In New York the sexual predators actually fit very neatly into a few categories. I'm making it a priority this summer to photographically offer evidentiary support of the existence of each particular type of douche that troubles the women of this city. It's on.

THE ELDERLY PUERTORICAN
Found in: alley behind the bar, stoop in Brooklyn, Puertorican Day Parade
If you could draw a cartoon of what a Nuyorican Puertorican would look like, and you added about 20 years and a short stint with methamphetamines, he would be this guy. He wears a two-tone doorag (no hat) and has the Reeboks with the embroidered little Puertorican flags on them. He also has a little flask of Ruble inside a paper bag sitting in his jacket pocket. And he leers in the kind of way that makes you start walking faster. It's not even worth yelling at this guy because it will just make him more aggresive.
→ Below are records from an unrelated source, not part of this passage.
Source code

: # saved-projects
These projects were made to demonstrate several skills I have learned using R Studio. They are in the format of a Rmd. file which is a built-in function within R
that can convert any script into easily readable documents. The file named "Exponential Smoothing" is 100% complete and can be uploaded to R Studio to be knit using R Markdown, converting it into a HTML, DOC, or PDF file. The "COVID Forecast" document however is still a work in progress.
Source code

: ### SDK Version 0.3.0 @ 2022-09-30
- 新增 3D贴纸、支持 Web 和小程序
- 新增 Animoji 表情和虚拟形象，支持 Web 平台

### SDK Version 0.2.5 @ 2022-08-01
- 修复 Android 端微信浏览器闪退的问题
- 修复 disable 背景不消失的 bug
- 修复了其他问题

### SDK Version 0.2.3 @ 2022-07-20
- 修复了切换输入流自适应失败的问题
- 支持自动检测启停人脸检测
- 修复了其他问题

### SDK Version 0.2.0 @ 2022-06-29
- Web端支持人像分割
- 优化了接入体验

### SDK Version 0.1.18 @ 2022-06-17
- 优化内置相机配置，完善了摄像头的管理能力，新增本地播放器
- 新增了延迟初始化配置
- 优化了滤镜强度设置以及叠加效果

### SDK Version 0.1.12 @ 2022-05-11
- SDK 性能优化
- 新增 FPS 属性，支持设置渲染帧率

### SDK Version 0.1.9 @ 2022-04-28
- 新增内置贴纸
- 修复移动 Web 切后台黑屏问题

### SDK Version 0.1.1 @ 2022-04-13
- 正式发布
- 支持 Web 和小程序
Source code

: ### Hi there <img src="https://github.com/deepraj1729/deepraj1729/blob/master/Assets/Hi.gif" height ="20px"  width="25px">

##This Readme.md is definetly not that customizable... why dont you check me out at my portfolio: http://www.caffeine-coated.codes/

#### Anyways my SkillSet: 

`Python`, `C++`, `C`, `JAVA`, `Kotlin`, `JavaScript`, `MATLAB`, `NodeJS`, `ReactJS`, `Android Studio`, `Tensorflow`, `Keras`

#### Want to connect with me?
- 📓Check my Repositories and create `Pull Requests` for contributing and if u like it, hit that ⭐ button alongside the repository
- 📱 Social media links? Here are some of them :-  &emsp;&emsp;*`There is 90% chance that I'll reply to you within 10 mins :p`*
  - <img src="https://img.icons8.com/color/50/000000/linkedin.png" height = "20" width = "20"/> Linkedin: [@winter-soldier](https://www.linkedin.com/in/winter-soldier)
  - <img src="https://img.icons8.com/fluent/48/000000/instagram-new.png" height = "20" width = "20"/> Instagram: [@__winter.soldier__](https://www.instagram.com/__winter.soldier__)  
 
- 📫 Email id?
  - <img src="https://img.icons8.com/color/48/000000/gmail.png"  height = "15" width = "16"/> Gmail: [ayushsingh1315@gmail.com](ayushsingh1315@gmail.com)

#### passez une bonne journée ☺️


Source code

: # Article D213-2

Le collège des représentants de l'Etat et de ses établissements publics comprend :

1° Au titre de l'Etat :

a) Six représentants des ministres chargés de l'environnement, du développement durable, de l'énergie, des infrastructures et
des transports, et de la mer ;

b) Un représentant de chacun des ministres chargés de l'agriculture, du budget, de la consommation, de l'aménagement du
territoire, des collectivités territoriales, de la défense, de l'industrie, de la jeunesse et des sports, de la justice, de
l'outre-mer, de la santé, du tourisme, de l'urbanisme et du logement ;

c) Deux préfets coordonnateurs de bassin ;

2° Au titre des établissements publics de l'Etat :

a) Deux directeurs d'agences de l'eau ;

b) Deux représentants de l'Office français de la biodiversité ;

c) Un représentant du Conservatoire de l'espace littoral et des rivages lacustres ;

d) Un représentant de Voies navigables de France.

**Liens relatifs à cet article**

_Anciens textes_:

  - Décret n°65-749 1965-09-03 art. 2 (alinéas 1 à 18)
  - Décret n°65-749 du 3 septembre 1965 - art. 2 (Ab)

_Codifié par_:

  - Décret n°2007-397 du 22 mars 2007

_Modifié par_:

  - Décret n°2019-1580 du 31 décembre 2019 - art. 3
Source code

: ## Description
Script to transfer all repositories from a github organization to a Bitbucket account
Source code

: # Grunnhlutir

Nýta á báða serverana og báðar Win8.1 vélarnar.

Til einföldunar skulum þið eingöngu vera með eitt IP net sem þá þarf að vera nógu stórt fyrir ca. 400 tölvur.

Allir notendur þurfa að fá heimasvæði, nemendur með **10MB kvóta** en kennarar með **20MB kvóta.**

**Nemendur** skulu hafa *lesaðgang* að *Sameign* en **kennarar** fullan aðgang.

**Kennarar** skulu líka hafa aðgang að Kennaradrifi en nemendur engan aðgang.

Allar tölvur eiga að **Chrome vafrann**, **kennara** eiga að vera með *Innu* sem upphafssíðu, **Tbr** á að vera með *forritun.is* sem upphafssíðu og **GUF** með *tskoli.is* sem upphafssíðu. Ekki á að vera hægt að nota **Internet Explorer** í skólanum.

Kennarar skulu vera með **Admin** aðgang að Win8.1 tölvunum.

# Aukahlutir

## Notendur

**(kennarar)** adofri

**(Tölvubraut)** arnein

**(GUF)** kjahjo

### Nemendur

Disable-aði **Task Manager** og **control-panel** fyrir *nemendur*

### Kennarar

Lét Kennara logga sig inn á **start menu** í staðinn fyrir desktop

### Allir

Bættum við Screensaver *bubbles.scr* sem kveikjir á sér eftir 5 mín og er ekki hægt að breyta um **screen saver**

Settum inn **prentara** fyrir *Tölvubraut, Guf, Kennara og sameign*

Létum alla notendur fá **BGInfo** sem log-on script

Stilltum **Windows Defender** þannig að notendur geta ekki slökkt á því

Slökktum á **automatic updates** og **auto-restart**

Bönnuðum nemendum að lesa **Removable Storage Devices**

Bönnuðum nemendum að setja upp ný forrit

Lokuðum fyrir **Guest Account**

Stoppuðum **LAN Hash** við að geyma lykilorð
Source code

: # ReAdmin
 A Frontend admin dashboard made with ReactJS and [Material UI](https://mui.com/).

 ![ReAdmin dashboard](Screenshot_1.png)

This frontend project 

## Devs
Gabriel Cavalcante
THE ELDERLY PUERTORICAN'S ILLEGITIMATE PUERTORICAN SON
Found in: seat across your on subway, smoking in front of Lincoln Tech at lunch
He's still not old enough to drink, but that's all he talks about doing because (duh) he doesn't have a dad. He bought his Jesus piece on Canal Street (it's nickel with plastic rhinestones in it - he didn't spring for the CZ because it was an extra $20, and he wanted to spend that on the fake Rolex). All his clothes are a generous three sizes too big - he wears the t-shirts that look like dresses. He loves anything with a picture of Al Pacino as Tony Montana on it, and especially covets his best friend's leather jacket with the black/white Scarface poster on the back in whiteout. Like the dad he never met, he also has a two-tone doorag, but he uses it to matte down a frizzy ponytail over which he wears a baseball hat that has all the stickers and tags still on it. He doesn't actually have the balls to approach a woman, so when you walk past he utters, "God bless you, Ma" under his breath. He's staring directly at your ass as you walk away. These guys are easy to spot because they wear red, white, blue and black almost exclusively.

THE DRUNKEN DAY TRADER
Found in: Hiro at 3 AM, Lower East Side on Saturday night
While he's the most kempt, he's also the most dangerous, because his very important day job gives him an inspired sense of virility - probably why about 35% of his sexual encounters qualify as date rape. The good news is that he only comes out at night, so chances are good that you'll have about five guy friends around who are drunk enough to give this guy a beatdown if your honor needs defending. When he's in hunting mode, he looks like a toned-down version of a BNT import: ton of gel, diagonally-striped dress shirt (collar pop optional), a smart pair of slacks, and the same shiny pair of Gucci loafers that he's been replacing since his mom bought them for him for Christmas in 1995.

G-UNIT
Found in: selling own CD in Union Square, buying Swisher Sweets at the bodega
While this guy has probably actually shot someone before, he's not nearly as threatening because he's used to a different brand of woman (the kind that will scream bloody rape and/or sue you for child support). Like the young Puertorican, he's a mutterer, but while the young Puertorican will try to appeal to your sweeter side with his God bless yous and Have a nice day Mas, G-Unit will straight up tell you that that ass look good in them pants. You may think it's sexual harrasment, but to him it's 'holla-ing.' He won't mess with you if you tell him to back off, although he will call you a nasty ho and then (duh) mutter into oblivion. He's got the kind of menacing stare that looks at you, looks you up and down, then looks through you and inside you, and knows exactly what you look like naked. Do not make eye contact with this guy, or you'll be taking Crying Game showers for a week.

Monday, April 03, 2006

I Fucking Hate Your Mom.

She was in front of me at the grocery store yesterday, wearing her favorite Conway-issue green velour jumpsuit. The clingy fabric outlined every ripple in her cellulite, only made worse over the years by the birthing of you and the rest of the fatherless bastard gang. Worst of all was the fraudulent logo emblazoned across her backside, which quivered and palpitated like a pair of dueling bowls of Jell-o with each thunderous step and made me want to lose 20 pounds immediately. She was arranging her fat into a leisurely pace when she saw me heading for the checkout, and promptly quickened to a gravity-defying canter so that she could get in line before me and avoid having to wait the 45 seconds it would take to ring up my pack of gum and US Weekly. To tell you the truth, I could have gotten there before her, but I have a shade of respect for the disabled.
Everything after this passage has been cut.